Let us evaluate ∫ cos^2 t dt

∫ (1+cos 2t) dt / 2

∫ (1/2) dt + ∫ (1/2) cos 2t dt

= t / 2 + (1/2) ∫ cos 2t dt ------ (1)

let s = 2t

ds = 2 dt

dt = (1/2) ds

(1/2) ∫ cos 2t dt = (1/2)(1/2) ∫ cos s ds

(1/2) ∫ cos 2t dt = (1/4) ∫ cos s ds

(1/2) ∫ cos 2t dt = (1/4) sin s

(1/2) ∫ cos 2t dt = (1/4) sin 2t

= (1/4) ( 2 sin t cos t )

= (1/2) sin t cos t

substitute this into (1)

∫ cos^2 t dt = (1/2) t + (1/2) sin t cos t

(9/4) ∫ cos^2 t dt = (9/8) t + (9/8) sin t cos t

∫ cos^2 t sin t dt

Let u = cos t

du = -sin t dt

sint dt = -du

∫ cos^2 t sin t dt = - ∫ u^2 du = (-1/3) u^3 = (-1/3) cos^3 t

(27/16) ∫ cos^2 t sin t dt = (-9/16) cos^3 t

(*) becomes:

(9/8) t + (9/8) sin t cos t + (9/16) cos^3 t ------- (**)
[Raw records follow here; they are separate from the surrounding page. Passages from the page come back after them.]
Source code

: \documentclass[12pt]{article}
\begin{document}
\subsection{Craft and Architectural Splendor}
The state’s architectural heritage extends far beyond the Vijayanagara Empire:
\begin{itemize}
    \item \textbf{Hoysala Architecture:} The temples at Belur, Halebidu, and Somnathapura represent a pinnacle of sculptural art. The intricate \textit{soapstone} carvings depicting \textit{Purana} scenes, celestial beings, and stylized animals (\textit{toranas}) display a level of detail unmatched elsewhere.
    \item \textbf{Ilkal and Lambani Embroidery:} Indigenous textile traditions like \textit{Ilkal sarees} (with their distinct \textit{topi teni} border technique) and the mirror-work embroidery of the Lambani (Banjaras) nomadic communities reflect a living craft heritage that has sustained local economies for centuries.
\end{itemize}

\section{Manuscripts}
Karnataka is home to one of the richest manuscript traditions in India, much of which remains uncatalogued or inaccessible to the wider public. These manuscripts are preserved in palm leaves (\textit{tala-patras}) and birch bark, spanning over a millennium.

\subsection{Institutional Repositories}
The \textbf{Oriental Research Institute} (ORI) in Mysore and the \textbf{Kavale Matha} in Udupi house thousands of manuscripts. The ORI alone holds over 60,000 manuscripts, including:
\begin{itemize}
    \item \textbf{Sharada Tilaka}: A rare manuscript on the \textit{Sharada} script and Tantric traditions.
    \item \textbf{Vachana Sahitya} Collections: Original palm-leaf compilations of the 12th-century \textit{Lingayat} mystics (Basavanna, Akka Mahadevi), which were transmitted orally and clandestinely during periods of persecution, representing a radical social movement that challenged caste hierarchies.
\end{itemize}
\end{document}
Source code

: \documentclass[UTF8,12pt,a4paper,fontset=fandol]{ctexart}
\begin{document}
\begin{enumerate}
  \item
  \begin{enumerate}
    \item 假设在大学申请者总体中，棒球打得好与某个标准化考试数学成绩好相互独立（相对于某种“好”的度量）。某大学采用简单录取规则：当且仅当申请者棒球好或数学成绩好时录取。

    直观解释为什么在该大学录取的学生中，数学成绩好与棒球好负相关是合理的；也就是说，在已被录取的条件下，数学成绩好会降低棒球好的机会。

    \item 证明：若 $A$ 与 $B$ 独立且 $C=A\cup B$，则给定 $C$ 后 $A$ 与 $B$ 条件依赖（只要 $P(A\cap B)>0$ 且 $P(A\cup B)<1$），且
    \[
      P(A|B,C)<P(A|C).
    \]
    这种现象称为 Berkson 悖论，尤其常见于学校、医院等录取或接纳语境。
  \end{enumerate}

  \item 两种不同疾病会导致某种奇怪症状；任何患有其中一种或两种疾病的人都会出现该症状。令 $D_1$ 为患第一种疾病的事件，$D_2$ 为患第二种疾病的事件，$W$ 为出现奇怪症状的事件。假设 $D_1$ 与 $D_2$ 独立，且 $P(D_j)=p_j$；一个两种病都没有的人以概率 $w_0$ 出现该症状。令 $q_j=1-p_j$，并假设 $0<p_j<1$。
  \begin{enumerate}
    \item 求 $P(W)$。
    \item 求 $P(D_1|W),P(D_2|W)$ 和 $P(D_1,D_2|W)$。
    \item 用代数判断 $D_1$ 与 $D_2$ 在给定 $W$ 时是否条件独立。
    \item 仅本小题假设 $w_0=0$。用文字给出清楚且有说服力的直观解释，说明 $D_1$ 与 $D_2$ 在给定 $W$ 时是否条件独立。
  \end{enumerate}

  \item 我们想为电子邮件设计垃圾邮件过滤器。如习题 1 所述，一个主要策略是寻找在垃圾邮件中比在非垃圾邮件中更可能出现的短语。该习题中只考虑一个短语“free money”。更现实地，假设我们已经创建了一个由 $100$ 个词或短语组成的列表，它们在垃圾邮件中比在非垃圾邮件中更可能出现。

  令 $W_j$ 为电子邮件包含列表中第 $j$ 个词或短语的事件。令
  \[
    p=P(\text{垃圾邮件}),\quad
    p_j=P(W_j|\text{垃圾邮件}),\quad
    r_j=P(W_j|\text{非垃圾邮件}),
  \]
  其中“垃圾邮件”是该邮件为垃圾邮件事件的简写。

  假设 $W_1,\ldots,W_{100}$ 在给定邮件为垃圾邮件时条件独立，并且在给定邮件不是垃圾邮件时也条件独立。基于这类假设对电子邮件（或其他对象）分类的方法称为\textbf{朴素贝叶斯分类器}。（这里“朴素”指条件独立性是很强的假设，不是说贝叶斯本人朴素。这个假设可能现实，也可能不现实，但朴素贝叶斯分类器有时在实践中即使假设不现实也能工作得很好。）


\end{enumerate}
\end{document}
our substitution was y = (3/4) sin t

t = sin^-1( 4y/3)

sin t = 4y/3

cos t = sqrt(1-sin^2 t) = sqrt ( 1- 16y^2/9) = (1/3) sqrt(9-16y^2)

cos^3 t = (1-sin^2 t)^(3/2) = (1/27) (9-16y^2)^(3/2)

(**) becomes:

(9/8) sin^-1(4y/3) +(9/8) (4y/3) (1/3) sqrt(9-16y^2)+(9/16)(1/27) (9-16y^2)^(3/2)

(9/8) sin^-1(4y/3) +(1/2) y sqrt(9-16y^2) + (1/48) (9-16y^2)^(3/2) + C

I believe the answer is "banana" but I could be wrong.